ART: The Many, Many Faces of Cindy Sherman

NOTE: All Cindy Sherman exhibit photos courtesy of the artist and Metro Pictures, and The Museum of Modern Art.


“Once I’m set up, the camera starts clicking, then I just start to move and watch how I move in the mirror,” Sherman says in the exhibition catalogue, ‘Cindy Sherman,’ by Eva Respini, Associate Curator of Photography at the Museum of Modern Art. “It’s not like I’m method acting or anything. I don’t feel that I am that person … there’s this distance,” Sherman says. “The image in the mirror becomes her _ the image the camera gets on the film. And the one thing I’ve always known is that the camera lies.”

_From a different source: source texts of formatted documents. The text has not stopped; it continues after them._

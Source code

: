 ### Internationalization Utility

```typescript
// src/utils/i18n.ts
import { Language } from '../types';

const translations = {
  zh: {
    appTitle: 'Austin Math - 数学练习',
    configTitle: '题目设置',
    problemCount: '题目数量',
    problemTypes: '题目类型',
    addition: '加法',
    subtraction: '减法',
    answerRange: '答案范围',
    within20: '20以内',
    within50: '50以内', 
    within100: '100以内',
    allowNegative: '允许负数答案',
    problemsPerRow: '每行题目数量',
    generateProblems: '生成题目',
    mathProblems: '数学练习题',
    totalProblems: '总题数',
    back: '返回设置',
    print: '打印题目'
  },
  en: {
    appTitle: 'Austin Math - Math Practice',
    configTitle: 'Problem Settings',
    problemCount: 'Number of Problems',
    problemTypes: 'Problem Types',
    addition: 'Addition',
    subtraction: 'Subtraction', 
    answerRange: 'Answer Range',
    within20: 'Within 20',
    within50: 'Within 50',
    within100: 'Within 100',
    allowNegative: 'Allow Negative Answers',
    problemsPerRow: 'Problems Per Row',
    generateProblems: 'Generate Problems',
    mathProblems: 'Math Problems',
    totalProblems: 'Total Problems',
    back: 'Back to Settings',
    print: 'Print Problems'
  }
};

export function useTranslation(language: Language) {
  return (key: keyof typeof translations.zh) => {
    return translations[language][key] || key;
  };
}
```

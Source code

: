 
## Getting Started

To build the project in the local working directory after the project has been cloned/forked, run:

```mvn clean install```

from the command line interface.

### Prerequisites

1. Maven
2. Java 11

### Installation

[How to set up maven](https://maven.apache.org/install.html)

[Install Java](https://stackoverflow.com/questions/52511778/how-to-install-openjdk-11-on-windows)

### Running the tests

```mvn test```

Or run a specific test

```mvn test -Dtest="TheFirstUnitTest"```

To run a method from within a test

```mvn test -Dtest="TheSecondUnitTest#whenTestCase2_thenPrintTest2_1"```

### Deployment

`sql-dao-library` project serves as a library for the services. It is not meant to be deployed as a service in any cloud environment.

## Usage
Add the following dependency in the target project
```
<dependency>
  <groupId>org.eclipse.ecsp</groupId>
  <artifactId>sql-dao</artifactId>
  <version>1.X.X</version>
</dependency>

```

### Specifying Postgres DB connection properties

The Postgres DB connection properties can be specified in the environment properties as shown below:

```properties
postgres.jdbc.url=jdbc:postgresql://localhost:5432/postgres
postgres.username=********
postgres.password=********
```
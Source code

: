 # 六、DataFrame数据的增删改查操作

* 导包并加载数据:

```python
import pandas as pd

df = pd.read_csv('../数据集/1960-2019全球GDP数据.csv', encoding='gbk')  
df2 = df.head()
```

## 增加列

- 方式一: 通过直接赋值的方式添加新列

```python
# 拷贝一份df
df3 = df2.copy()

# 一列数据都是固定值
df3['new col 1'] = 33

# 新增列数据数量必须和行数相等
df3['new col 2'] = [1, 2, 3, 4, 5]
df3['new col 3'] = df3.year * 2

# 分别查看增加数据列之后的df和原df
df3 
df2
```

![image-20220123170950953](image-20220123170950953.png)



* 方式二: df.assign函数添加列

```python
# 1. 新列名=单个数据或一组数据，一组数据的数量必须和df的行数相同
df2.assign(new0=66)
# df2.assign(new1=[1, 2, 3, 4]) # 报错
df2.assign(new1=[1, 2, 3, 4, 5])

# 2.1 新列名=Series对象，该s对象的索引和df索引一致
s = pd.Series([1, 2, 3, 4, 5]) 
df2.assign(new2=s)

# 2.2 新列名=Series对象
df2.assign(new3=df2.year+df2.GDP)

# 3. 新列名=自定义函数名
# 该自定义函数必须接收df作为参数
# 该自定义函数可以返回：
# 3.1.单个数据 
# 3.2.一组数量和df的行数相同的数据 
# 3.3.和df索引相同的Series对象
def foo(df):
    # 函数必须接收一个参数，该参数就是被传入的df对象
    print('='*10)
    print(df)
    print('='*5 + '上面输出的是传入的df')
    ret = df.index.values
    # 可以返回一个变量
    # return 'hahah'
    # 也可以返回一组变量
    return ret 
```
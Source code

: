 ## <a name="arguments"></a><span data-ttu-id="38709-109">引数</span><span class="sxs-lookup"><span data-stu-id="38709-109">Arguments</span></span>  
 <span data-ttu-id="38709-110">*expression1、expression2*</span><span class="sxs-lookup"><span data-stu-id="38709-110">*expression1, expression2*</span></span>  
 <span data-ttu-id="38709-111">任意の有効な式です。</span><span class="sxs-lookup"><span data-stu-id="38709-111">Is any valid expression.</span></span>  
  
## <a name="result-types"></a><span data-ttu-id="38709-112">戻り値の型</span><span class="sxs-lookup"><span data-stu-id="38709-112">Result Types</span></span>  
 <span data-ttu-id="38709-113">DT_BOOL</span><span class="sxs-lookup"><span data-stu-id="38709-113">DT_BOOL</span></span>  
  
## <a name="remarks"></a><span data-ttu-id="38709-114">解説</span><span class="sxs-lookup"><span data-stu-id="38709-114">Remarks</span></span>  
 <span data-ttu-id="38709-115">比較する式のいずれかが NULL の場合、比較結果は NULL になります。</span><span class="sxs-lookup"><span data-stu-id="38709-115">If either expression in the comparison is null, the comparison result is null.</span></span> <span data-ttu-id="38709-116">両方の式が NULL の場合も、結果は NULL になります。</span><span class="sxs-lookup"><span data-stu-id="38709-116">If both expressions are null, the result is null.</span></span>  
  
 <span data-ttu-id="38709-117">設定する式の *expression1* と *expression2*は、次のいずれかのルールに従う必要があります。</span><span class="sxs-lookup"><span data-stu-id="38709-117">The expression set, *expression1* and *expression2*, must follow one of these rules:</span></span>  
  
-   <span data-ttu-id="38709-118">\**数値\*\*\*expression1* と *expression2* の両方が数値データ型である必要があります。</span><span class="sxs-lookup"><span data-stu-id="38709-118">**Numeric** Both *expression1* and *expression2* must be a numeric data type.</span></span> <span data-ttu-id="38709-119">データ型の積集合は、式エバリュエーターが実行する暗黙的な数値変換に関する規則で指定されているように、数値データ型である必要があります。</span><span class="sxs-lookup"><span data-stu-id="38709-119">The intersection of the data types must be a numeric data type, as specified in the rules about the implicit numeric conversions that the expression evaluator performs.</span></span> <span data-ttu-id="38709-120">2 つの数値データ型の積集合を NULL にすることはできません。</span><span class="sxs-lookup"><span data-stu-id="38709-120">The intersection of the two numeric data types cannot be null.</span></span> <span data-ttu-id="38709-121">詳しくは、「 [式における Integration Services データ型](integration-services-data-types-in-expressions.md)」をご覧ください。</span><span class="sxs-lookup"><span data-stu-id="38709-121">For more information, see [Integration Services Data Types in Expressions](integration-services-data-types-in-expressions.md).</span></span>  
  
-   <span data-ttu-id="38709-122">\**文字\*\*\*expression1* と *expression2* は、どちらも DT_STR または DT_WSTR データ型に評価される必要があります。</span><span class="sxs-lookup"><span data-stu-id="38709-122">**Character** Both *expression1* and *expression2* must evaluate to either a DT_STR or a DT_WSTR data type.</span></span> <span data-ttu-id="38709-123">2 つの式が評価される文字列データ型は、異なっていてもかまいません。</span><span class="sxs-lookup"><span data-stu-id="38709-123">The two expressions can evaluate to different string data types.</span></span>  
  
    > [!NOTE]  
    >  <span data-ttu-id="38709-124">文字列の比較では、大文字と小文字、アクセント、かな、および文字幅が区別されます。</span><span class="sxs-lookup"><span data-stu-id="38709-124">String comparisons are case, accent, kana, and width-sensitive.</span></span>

Take the escalator to the sixth floor Cindy Sherman retrospective at the Museum of Modern Art (Feb. 26-June 11). Once there, turn around slowly to absorb what appears before you _ a towering 2010 photographic mural on view for the first time in the U.S. Much of this exhibit presents visitors with ample opportunity to suspend reality and venture deep into the mind of Sherman, considered one of the most important and influential artists of our time. The American photographer, throughout her career since the 1970s, focuses the camera on herself and shoots alone in her studio. Sherman casts herself in various roles as she experiments with the image of women in society and the media.

According to MoMA, the exhibition brings together 171 key photographs from the artist’s significant series—including the complete “Untitled Film Stills” (1977–80), the critically acclaimed centerfolds (1981), and the celebrated history portraits (1988–90)—plus examples from all of her most important bodies of work, ranging from her fashion photography of the early 1980s to the breakthrough sex pictures of 1992 to her 2003–04 clowns and monumental society portraits from 2008. Her works at MoMA represent chromogenic color prints, gelatin silver prints and hand-colored gelatin silver prints.

It is clear Sherman likes to play with recurring themes: cinema and performance; the macabre and the grotesque; myth, carnival and fairy tales; gender and class identity. As a young woman studying in Buffalo, she was already exploring and pushing visual boundaries. In one series, she photographs herself in front of rear-screen projections of various cityscapes and landscapes. Another series of “Untitled” photos (1980s-90s) places attention on censorship in the arts and the AIDS epidemic.


The 2008 Society portraits anchor the exhibition’s finale, and encapsulate the remarkable physical and emotional transformations Sherman undergoes for her art. She understands that, perhaps now more than ever, we are all conditioned by cinema and other media continually jockeying for our undivided attention.